The patch adds support for async hcalls at the DRC level for the
spapr devices. To be used by spapr-scm devices in the patch/es to follow.

Signed-off-by: Shivaprasad G Bhat <sbhat@linux.ibm.com>
---
 hw/ppc/spapr_drc.c         |  149 ++++++++++++++++++++++++++++++++++++++++++++
 include/hw/ppc/spapr_drc.h |   25 +++++++
 2 files changed, 174 insertions(+)

diff --git a/hw/ppc/spapr_drc.c b/hw/ppc/spapr_drc.c
index 77718cde1f..4ecd04f686 100644
--- a/hw/ppc/spapr_drc.c
+++ b/hw/ppc/spapr_drc.c
@@ -15,6 +15,7 @@
 #include "qapi/qmp/qnull.h"
 #include "cpu.h"
 #include "qemu/cutils.h"
+#include "qemu/guest-random.h"
 #include "hw/ppc/spapr_drc.h"
 #include "qom/object.h"
 #include "migration/vmstate.h"
@@ -421,6 +422,148 @@ void spapr_drc_detach(SpaprDrc *drc)

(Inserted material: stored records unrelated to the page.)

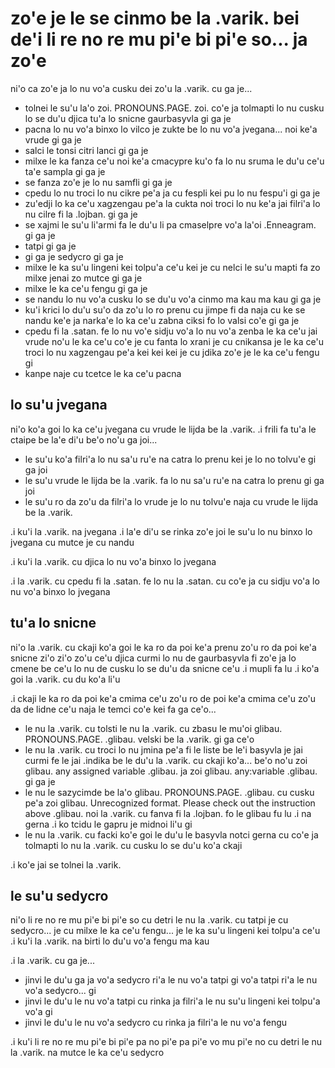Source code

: zo'e je le se cinmo be la .varik. bei de'i li re no re mu pi'e bi pi'e so... ja zo'e
====================================================================================

ni'o ca zo'e ja lo nu vo'a cusku dei zo'u la .varik. cu ga je...

* tolnei le su'u la'o zoi. PRONOUNS.PAGE. zoi. co'e ja tolmapti lo nu cusku lo se du'u djica tu'a lo snicne gaurbasyvla gi ga je
* pacna lo nu vo'a binxo lo vilco je zukte be lo nu vo'a jvegana... noi ke'a vrude gi ga je
* salci le tonsi citri lanci gi ga je
* milxe le ka fanza ce'u noi ke'a cmacypre ku'o fa lo nu sruma le du'u ce'u ta'e sampla gi ga je
* se fanza zo'e je lo nu samfli gi ga je
* cpedu lo nu troci lo nu cikre pe'a ja cu fespli kei pu lo nu fespu'i gi ga je
* zu'edji lo ka ce'u xagzengau pe'a la cukta noi troci lo nu ke'a jai filri'a lo nu cilre fi la .lojban. gi ga je
* se xajmi le su'u li'armi fa le du'u li pa cmaselpre vo'a la'oi .Enneagram. gi ga je
* tatpi gi ga je
* gi ga je sedycro gi ga je
* milxe le ka su'u lingeni kei tolpu'a ce'u kei je cu nelci le su'u mapti fa zo milxe jenai zo mutce gi ga je
* milxe le ka ce'u fengu gi ga je
* se nandu lo nu vo'a cusku lo se du'u vo'a cinmo ma kau ma kau gi ga je
* ku'i krici lo du'u su'o da zo'u lo ro prenu cu jimpe fi da naja cu ke se nandu ke'e ja narka'e lo ka ce'u zabna ciksi fo lo valsi co'e gi ga je
* cpedu fi la .satan. fe lo nu vo'e sidju vo'a lo nu vo'a zenba le ka ce'u jai vrude no'u le ka ce'u co'e je cu fanta lo xrani je cu cnikansa je le ka ce'u troci lo nu xagzengau pe'a kei kei kei je cu jdika zo'e je le ka ce'u fengu gi
* kanpe naje cu tcetce le ka ce'u pacna

## lo su'u jvegana
ni'o ko'a goi lo ka ce'u jvegana cu vrude le lijda be la .varik.  .i frili fa tu'a le ctaipe be la'e di'u be'o no'u ga joi...

* le su'u ko'a filri'a lo nu sa'u ru'e na catra lo prenu kei je lo no tolvu'e gi ga joi
* le su'u vrude le lijda be la .varik. fa lo nu sa'u ru'e na catra lo prenu gi ga joi
* le su'u ro da zo'u da filri'a lo vrude je lo nu tolvu'e naja cu vrude le lijda be la .varik.

.i ku'i la .varik. na jvegana  .i la'e di'u se rinka zo'e joi le su'u lo nu binxo lo jvegana cu mutce je cu nandu

.i ku'i la .varik. cu djica lo nu vo'a binxo lo jvegana

.i la .varik. cu cpedu fi la .satan. fe lo nu la .satan. cu co'e ja cu sidju vo'a lo nu vo'a binxo lo jvegana

## tu'a lo snicne
ni'o la .varik. cu ckaji ko'a goi le ka ro da poi ke'a prenu zo'u ro da poi ke'a snicne zi'o zi'o zo'u ce'u djica curmi lo nu de gaurbasyvla fi zo'e ja lo cmene be ce'u lo nu de cusku lo se du'u da snicne ce'u  .i mupli fa lu .i ko'a goi la .varik. cu du ko'a li'u

.i ckaji le ka ro da poi ke'a cmima ce'u zo'u ro de poi ke'a cmima ce'u zo'u da de lidne ce'u naja le temci co'e kei fa ga ce'o...

* le nu la .varik. cu tolsti le nu la .varik. cu zbasu le mu'oi glibau. PRONOUNS.PAGE. .glibau. velski be la .varik. gi ga ce'o
* le nu la .varik. cu troci lo nu jmina pe'a fi le liste be le'i basyvla je jai curmi fe le jai .indika be le du'u la .varik. cu ckaji ko'a... be'o no'u zoi glibau. any assigned variable .glibau. ja zoi glibau. any:variable .glibau. gi ga je
* le nu le sazycimde be la'o glibau. PRONOUNS.PAGE. .glibau. cu cusku pe'a zoi glibau. Unrecognized format.  Please check out the instruction above .glibau. noi la .varik. cu fanva fi la .lojban. fo le glibau fu lu .i na gerna  .i ko tcidu le gapru je midnoi li'u gi
* le nu la .varik. cu facki ko'e goi le du'u le basyvla notci gerna cu co'e ja tolmapti lo nu la .varik. cu cusku lo se du'u ko'a ckaji

.i ko'e jai se tolnei la .varik.



## le su'u sedycro
ni'o li re no re mu pi'e bi pi'e so cu detri le nu la .varik. cu tatpi je cu sedycro... je cu milxe le ka ce'u fengu... je le ka su'u lingeni kei tolpu'a ce'u  .i ku'i la .varik. na birti lo du'u vo'a fengu ma kau

.i la .varik. cu ga je...

* jinvi le du'u ga ja vo'a sedycro ri'a le nu vo'a tatpi gi vo'a tatpi ri'a le nu vo'a sedycro... gi
* jinvi le du'u le nu vo'a tatpi cu rinka ja filri'a le nu su'u lingeni kei tolpu'a vo'a gi
* jinvi le du'u le nu vo'a sedycro cu rinka ja filri'a le nu vo'a fengu

.i ku'i li re no re mu pi'e bi pi'e pa no pi'e pa pi'e vo mu pi'e no cu detri le nu la .varik. na mutce le ka ce'u sedycro
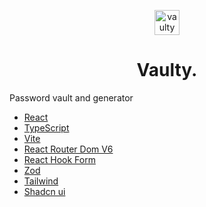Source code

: <p align="center">  
<img alt="vaulty logo" src="public/favicon.ico" width="40" />
</p>
<h1 align="center">
  Vaulty.
</h1>


Password vault and generator


- <a href='https://fr.react.dev/'>React<a/>
- <a href='https://www.typescriptlang.org/'>TypeScript<a/>
- <a href='https://vitejs.dev/'>Vite<a/>
- <a href='https://reactrouter.com/en/main'>React Router Dom V6<a/>
- <a href='https://react-hook-form.com/'>React Hook Form<a/>
- <a href='https://zod.dev/'>Zod<a/>
- <a href='https://tailwindcss.com/'>Tailwind<a/>
- <a href='https://ui.shadcn.com/'>Shadcn ui<a/>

     spapr_drc_release(drc);
 }
 
+
+/*
+ * @drc : device DRC targetting which the async hcalls to be made.
+ *
+ * All subsequent requests to run/query the status should use the
+ * unique token returned here.
+ */
+uint64_t spapr_drc_get_new_async_hcall_token(SpaprDrc *drc)
+{
+    Error *err = NULL;
+    uint64_t token;
+    SpaprDrcDeviceAsyncHCallState *tmp, *next, *state;
+
+    state = g_malloc0(sizeof(*state));
+    state->pending = true;
+
+    qemu_mutex_lock(&drc->async_hcall_states_lock);
+retry:
+    if (qemu_guest_getrandom(&token, sizeof(token), &err) < 0) {
+        error_report_err(err);
+        g_free(state);
+        qemu_mutex_unlock(&drc->async_hcall_states_lock);
+        return 0;
+    }
+
+    if (!token) /* Token should be non-zero */
+        goto retry;
+
+    if (!QLIST_EMPTY(&drc->async_hcall_states)) {
+        QLIST_FOREACH_SAFE(tmp, &drc->async_hcall_states, node, next) {
+            if (tmp->continue_token == token) {
+                /* If the token already in use, get a new one */
+                goto retry;
+            }
+        }
+    }
+
+    state->continue_token = token;
+    QLIST_INSERT_HEAD(&drc->async_hcall_states, state, node);
+
+    qemu_mutex_unlock(&drc->async_hcall_states_lock);
+
+    return state->continue_token;
+}
+
+static void *spapr_drc_async_hcall_runner(void *opaque)
+{
+    int response = -1;
+    SpaprDrcDeviceAsyncHCallState *state = opaque;
+
+    /*
+     * state is freed only after this thread finishes(after pthread_join()),
+     * don't worry about it becoming NULL.
+     */
+
+    response = state->func(state->data);
+
+    state->hcall_ret = response;
+    state->pending = 0;
+
+    return NULL;
+}
+
+/*
+ * @drc  : device DRC targetting which the async hcalls to be made.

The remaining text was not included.